I've changed my opinion on how the cache hit ratio should be
computed and now agree with you. I was thinking that direct reads
should negatively impact the ratio, but that doesn't make a whole
lot of sense.
if app_bytes_read != 0:
- client_bytes_read =
float(nfs_stats['serverreadbytes'] - nfs_stats['directreadbytes'])

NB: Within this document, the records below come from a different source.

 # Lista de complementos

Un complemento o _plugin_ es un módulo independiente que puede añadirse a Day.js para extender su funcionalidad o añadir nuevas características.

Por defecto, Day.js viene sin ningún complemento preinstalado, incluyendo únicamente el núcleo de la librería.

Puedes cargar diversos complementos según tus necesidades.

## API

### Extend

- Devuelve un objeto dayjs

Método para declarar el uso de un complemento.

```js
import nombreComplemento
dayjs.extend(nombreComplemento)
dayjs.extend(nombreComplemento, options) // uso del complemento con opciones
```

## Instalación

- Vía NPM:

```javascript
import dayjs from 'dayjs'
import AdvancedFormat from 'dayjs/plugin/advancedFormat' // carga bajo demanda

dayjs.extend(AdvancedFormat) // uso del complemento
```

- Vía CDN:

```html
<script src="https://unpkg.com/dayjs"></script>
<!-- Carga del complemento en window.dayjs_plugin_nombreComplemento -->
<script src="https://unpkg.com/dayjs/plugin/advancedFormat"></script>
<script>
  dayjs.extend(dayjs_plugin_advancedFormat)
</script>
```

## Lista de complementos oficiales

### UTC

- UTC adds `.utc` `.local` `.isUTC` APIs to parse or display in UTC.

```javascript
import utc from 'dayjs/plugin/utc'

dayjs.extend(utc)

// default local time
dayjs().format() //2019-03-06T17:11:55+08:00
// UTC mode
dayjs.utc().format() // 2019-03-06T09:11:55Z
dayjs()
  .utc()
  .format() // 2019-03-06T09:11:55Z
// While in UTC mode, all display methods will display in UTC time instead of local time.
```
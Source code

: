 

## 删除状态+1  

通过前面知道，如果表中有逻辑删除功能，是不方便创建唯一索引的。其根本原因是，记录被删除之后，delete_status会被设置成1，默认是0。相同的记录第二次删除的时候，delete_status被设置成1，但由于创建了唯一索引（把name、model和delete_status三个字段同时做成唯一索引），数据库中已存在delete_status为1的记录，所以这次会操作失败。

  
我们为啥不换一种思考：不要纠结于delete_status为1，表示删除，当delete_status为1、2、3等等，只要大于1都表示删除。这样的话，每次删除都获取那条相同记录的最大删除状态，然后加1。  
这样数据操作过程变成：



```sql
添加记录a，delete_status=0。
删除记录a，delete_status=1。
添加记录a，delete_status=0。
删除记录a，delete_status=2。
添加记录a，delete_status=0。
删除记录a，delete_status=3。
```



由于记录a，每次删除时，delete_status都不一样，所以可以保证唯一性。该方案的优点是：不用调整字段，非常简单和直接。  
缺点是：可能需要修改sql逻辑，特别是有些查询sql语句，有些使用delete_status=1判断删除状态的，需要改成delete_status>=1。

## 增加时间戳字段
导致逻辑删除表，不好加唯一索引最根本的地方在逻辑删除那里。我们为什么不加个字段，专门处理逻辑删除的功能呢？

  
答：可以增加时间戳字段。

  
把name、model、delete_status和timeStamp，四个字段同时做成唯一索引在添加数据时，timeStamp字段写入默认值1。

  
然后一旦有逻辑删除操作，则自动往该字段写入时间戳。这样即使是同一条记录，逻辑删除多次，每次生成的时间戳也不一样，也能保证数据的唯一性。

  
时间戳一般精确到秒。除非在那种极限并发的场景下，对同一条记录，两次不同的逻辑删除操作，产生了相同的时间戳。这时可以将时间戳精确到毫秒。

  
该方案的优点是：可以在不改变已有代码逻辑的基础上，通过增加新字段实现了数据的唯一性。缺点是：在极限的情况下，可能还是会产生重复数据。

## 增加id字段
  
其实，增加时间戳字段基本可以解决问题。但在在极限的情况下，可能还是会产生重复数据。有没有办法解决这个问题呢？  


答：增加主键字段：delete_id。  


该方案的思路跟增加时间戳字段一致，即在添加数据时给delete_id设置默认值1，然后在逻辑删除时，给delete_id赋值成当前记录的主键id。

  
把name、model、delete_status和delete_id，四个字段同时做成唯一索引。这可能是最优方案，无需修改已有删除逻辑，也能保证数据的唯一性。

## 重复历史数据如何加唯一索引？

- ratio = ((app_bytes_read - client_bytes_read) *
100) / app_bytes_read
-
+ cached_read_bytes = float(app_bytes_read -
float(nfs_stats['serverreadbytes']))
+ ratio = (cached_read_bytes * 100) / app_bytes_read
print
- print 'app bytes: %f client bytes %f' %
(app_bytes_read, client_bytes_read)
- print 'Data cache hit ratio: %4.2f%%' % ratio
In my opinion, displaying O_DIRECT reads right next to the cache
hit ratio is deceptive. This is why I did not include the O_DIRECT
counts here. They have no impact on the page cache hit ratio, as
O_DIRECT data is never cached in the kernel.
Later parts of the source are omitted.